Stored data
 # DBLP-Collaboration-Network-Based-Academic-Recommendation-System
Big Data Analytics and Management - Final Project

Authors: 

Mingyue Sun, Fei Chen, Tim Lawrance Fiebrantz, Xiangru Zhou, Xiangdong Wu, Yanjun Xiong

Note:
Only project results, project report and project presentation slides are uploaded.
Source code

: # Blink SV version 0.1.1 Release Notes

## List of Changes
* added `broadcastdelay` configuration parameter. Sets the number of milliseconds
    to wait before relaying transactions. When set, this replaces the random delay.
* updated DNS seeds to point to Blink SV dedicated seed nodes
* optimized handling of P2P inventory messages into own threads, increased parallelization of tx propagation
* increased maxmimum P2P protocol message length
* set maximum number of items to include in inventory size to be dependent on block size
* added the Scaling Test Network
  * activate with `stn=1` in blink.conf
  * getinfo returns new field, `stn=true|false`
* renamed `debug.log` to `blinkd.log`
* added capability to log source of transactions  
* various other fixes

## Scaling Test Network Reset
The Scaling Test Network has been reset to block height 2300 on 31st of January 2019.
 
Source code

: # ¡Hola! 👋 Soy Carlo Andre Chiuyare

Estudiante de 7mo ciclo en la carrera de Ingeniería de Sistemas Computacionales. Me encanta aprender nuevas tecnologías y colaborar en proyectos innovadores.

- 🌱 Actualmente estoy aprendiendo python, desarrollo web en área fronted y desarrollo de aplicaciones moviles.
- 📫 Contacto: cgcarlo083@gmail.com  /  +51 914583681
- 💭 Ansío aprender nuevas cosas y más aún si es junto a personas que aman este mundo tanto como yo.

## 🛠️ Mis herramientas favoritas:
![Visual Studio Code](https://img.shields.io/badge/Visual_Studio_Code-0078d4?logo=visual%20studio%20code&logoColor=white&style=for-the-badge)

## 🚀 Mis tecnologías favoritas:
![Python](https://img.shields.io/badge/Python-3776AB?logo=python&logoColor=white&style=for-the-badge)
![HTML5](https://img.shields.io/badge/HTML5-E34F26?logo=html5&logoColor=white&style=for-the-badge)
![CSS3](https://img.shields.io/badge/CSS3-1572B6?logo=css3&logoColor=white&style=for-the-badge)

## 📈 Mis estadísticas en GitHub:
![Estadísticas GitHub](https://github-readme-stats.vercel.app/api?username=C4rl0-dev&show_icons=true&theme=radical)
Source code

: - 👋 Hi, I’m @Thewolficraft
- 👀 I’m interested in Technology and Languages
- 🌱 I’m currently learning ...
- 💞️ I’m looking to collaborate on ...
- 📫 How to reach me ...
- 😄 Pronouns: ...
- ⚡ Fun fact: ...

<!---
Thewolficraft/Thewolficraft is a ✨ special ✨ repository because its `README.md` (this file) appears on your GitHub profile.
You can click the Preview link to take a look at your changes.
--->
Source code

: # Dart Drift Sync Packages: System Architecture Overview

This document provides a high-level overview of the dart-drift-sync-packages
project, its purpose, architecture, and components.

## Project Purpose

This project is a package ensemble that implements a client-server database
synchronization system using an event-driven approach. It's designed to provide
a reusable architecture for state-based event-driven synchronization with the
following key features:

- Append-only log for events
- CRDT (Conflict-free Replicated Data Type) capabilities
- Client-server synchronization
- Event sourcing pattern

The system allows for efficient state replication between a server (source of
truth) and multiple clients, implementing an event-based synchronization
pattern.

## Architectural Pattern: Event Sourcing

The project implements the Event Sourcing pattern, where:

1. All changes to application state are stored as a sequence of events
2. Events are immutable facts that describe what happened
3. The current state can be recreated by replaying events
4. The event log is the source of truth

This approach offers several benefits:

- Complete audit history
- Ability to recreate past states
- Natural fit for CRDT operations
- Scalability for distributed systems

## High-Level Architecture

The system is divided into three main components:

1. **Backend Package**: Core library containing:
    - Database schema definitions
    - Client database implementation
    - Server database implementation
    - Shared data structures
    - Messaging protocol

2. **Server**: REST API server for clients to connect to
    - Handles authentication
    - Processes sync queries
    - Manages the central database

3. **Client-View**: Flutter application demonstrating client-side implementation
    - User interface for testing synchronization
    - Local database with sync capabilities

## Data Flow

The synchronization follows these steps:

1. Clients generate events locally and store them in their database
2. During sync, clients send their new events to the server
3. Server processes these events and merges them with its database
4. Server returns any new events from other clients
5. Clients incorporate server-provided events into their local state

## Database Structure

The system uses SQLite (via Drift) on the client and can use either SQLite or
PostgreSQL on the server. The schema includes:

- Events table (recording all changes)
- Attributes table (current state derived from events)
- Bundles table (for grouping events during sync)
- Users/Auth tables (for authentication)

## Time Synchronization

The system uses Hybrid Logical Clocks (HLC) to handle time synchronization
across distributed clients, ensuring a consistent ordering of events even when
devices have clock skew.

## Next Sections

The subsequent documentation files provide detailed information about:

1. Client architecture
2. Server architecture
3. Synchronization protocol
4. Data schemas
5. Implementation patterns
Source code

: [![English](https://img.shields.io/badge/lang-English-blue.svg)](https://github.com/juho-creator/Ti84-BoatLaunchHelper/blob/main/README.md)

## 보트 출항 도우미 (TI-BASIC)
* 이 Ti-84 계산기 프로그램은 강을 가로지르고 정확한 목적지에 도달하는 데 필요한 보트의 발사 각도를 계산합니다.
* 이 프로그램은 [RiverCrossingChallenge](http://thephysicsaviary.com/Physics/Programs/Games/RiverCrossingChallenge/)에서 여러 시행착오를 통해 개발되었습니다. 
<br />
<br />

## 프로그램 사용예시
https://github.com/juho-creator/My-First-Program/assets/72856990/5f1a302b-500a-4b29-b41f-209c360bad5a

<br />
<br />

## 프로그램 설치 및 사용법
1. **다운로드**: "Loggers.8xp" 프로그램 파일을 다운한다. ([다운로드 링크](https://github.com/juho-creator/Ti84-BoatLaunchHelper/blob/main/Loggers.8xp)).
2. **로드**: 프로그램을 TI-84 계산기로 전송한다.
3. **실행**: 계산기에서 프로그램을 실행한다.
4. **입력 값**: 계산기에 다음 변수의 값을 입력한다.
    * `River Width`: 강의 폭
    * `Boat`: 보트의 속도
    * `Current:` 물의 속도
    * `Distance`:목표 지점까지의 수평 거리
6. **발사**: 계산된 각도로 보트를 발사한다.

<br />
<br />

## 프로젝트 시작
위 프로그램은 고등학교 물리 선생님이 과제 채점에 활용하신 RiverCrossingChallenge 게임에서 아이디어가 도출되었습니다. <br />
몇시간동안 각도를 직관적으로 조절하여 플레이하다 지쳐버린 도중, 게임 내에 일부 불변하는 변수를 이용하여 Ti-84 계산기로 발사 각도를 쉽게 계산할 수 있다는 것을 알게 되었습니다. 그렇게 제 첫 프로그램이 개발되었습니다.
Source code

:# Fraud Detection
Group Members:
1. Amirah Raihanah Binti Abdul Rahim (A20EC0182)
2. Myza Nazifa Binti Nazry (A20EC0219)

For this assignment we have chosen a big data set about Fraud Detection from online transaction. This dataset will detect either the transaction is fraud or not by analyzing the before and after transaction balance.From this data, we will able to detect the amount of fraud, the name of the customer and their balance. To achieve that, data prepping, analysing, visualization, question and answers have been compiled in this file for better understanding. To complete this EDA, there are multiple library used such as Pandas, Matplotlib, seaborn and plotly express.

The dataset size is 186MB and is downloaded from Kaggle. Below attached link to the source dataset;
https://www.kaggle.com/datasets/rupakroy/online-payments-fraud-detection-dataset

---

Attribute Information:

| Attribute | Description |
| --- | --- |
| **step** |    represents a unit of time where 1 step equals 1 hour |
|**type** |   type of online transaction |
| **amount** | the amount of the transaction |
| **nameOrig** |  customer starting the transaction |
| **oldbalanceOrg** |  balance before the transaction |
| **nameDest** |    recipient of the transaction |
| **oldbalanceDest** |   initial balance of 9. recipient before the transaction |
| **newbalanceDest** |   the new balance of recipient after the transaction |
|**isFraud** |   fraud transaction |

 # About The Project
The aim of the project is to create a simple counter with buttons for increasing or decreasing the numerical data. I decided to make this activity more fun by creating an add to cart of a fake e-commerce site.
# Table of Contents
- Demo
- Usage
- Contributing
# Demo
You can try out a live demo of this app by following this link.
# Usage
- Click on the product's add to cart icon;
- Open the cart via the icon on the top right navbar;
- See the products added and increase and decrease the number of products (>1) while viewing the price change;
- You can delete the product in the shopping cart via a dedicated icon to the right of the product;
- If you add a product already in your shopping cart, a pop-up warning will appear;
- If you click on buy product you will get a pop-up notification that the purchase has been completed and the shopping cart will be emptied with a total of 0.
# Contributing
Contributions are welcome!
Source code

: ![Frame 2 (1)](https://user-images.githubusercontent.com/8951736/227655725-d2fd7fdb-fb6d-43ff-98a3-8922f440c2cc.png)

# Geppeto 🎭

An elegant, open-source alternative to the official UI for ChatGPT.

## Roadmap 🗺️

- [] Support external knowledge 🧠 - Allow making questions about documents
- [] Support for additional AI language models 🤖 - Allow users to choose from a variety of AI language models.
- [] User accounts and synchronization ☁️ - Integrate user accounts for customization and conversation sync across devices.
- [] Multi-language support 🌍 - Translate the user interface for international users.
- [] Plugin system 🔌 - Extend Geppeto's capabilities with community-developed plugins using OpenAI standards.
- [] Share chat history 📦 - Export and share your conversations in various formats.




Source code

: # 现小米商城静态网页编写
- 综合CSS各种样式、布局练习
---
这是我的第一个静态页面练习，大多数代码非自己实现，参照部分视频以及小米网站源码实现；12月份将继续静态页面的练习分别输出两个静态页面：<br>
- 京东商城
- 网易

● **Work instructions**
The lines to extract from the data above begin with the line containing "devices have clock skew." and end with the line containing "2. Myza Nazifa Binti Nazry (A20EC0219)". Extract them exactly, including both.

● **Output of the exercise**
devices have clock skew.

## Next Sections

The subsequent documentation files provide detailed information about:

1. Client architecture
2. Server architecture
3. Synchronization protocol
4. Data schemas
5. Implementation patterns
Source code

: [![English](https://img.shields.io/badge/lang-English-blue.svg)](https://github.com/juho-creator/Ti84-BoatLaunchHelper/blob/main/README.md)

## 보트 출항 도우미 (TI-BASIC)
* 이 Ti-84 계산기 프로그램은 강을 가로지르고 정확한 목적지에 도달하는 데 필요한 보트의 발사 각도를 계산합니다.
* 이 프로그램은 [RiverCrossingChallenge](http://thephysicsaviary.com/Physics/Programs/Games/RiverCrossingChallenge/)에서 여러 시행착오를 통해 개발되었습니다. 
<br />
<br />

## 프로그램 사용예시
https://github.com/juho-creator/My-First-Program/assets/72856990/5f1a302b-500a-4b29-b41f-209c360bad5a

<br />
<br />

## 프로그램 설치 및 사용법
1. **다운로드**: "Loggers.8xp" 프로그램 파일을 다운한다. ([다운로드 링크](https://github.com/juho-creator/Ti84-BoatLaunchHelper/blob/main/Loggers.8xp)).
2. **로드**: 프로그램을 TI-84 계산기로 전송한다.
3. **실행**: 계산기에서 프로그램을 실행한다.
4. **입력 값**: 계산기에 다음 변수의 값을 입력한다.
    * `River Width`: 강의 폭
    * `Boat`: 보트의 속도
    * `Current:` 물의 속도
    * `Distance`:목표 지점까지의 수평 거리
6. **발사**: 계산된 각도로 보트를 발사한다.

<br />
<br />

## 프로젝트 시작
위 프로그램은 고등학교 물리 선생님이 과제 채점에 활용하신 RiverCrossingChallenge 게임에서 아이디어가 도출되었습니다. <br />
몇시간동안 각도를 직관적으로 조절하여 플레이하다 지쳐버린 도중, 게임 내에 일부 불변하는 변수를 이용하여 Ti-84 계산기로 발사 각도를 쉽게 계산할 수 있다는 것을 알게 되었습니다. 그렇게 제 첫 프로그램이 개발되었습니다.
Source code

:# Fraud Detection
Group Members:
1. Amirah Raihanah Binti Abdul Rahim (A20EC0182)
2. Myza Nazifa Binti Nazry (A20EC0219)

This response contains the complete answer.